1Division of Gastroenterology and Hepatology, Feinberg School of Medicine, Northwestern University, Chicago, IL
2Division of Hematology Oncology and Cell Therapy, Rush University School of Medicine, Chicago, IL

ACG Case Rep J 2017;4:e112. http://dx.doi.org/:10.14309/crj.2017.112. Published online: October 11, 2017


Checkpoint inhibitors are immune-stimulatory antibodies that have transformed the management and prognosis of individuals with metastatic melanoma and other cancers. Checkpoint inhibitor–induced colitis is an increasingly recognized immune-related adverse event that shares many of the same phenotypical, serological, and histological characteristics of both Crohn’s disease and ulcerative colitis, suggesting that checkpoint inhibitor–induced colitis may represent a new inflammatory bowel disease phenotype. We report a 73-year-old man with metastatic melanoma who developed ipilimumab-induced colitis with subsequent transformation to Crohn?s colitis-like phenotype after the addition of pembrolizumab.


Checkpoint inhibitors are immune-stimulatory antibodies that function by blocking inhibitory signals to cytotoxic T-lymphocytes to enhance immune function. They have transformed the management and prognosis of individuals with advanced melanoma and other cancers.1-3 The primary targets for checkpoint inhibitors include the cytotoxic T-lymphocyte–associated antigen-4 (CTLA-4; e.g., ipilimumab) and the programmed cell death-1 receptor or its ligand (e.g., pembrolizumab and atezolizumab).4 Despite their significant benefits, checkpoint inhibitors have been associated with a wide range of immune-related adverse events (irAEs).5

Case Report

A 73-year-old white man with a past medical history of hypertension, aortic aneurysm, atrial fibrillation, coronary artery disease, Gleason 3-4 prostate cancer status post radical prostatectomy, and stage IIc metastatic melanoma presented to an outside hospital with abdominal pain and bloody diarrhea. He had recently started ipilimumab for high-risk metastatic melanoma as part of a clinical trial, but he had only completed 2 sessions prior to presentation. Initial work-up included stool cultures, cytomegalovirus (CMV) immunoperoxidase stains, and Clostridium difficile toxin, all of which were negative. A colonoscopy revealed marked diffuse, continuous, superficial inflammation of the colon, consistent with ipilumimab-induced colitis. Pathology was not available. Ipilumimab treatment was discontinued, and the patient was started on 70 mg prednisone daily. His colitis persisted despite steroids, and he required 3 hospital admissions for grade 3–4 colitis. Less than 1 month after he discontinued ipilimumab, he was started on infliximab. During his second dose of infliximab, he developed a severe, blistering rash concerning for Stevens-Johnson syndrome. Infliximab was immediately discontinued.

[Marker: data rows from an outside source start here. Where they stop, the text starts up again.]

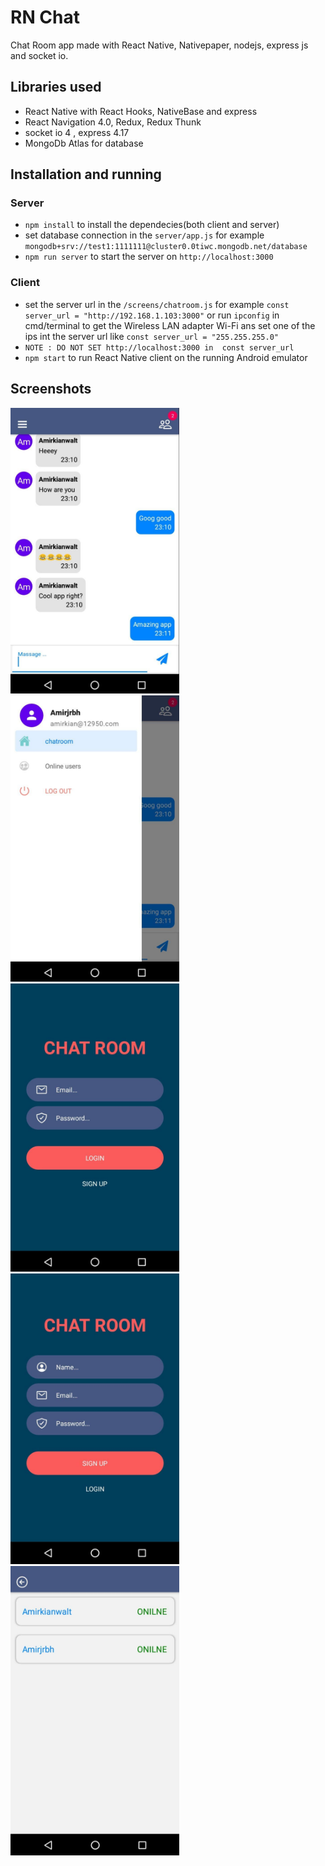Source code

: # RN Chat

Chat Room app made with React Native, Nativepaper, nodejs, express js and socket io.

## Libraries used

- React Native with React Hooks, NativeBase and express
- React Navigation 4.0, Redux, Redux Thunk
- socket io 4 , express 4.17
- MongoDb Atlas for database

## Installation and running

### Server

- `npm install` to install the dependecies(both client and server)
- set database connection in the `server/app.js` for example `mongodb+srv://test1:1111111@cluster0.0tiwc.mongodb.net/database`
- `npm run server` to start the server on `http://localhost:3000`

### Client


- set the server url in the `/screens/chatroom.js` for example `const server_url = "http://192.168.1.103:3000"` or run `ipconfig` in cmd/terminal to get the Wireless LAN adapter Wi-Fi ans set one of the ips int the server url like `const server_url = "255.255.255.0"` 
- `NOTE : DO NOT SET http://localhost:3000 in  const server_url`
- `npm start` to run React Native client on the running Android emulator

## Screenshots

<img src="/screen%20shot/4.jpg" width="270"/>
 <img src="/screen%20shot/5.jpg" width="270"/>
<img src="/screen%20shot/1.jpg" width="270"/>
<img src="/screen%20shot/2.jpg" width="270"/> 
<img src="/screen%20shot/3.jpg" width="270"/>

Over the next 2 years, the patient was treated with multiple steroid tapers but was never able to be weaned below 2 mg prednisone daily. His clinical course was complicated by septic shock secondary to Escherichia coli bacteremia, acute renal failure, and hemorrhagic stroke secondary to new brain metastases. As a result of neurologic metastases, the patient was started on pembrolizumab. After his fourth dose of pembrolizumab, he developed acute hepatitis with an aspartate aminotransferase peak of 1,533 U/L, an alanine aminotransferase peak of 1,721 U/L, and an alkaline phosphatase of 1,415 U/L. The pembrolizumab was discontinued. A liver biopsy revealed lymphocytic portal inflammation and scattered granulomas consistent with pembrolizumab-induced hepatitis, which responded well to treatment with 40 mg methylprednisolone twice daily. He was transitioned back to oral prednisone but developed fever, diarrhea, abdominal pain, and rectal bleeding, which led to hospitalization after tapering to 20 mg daily.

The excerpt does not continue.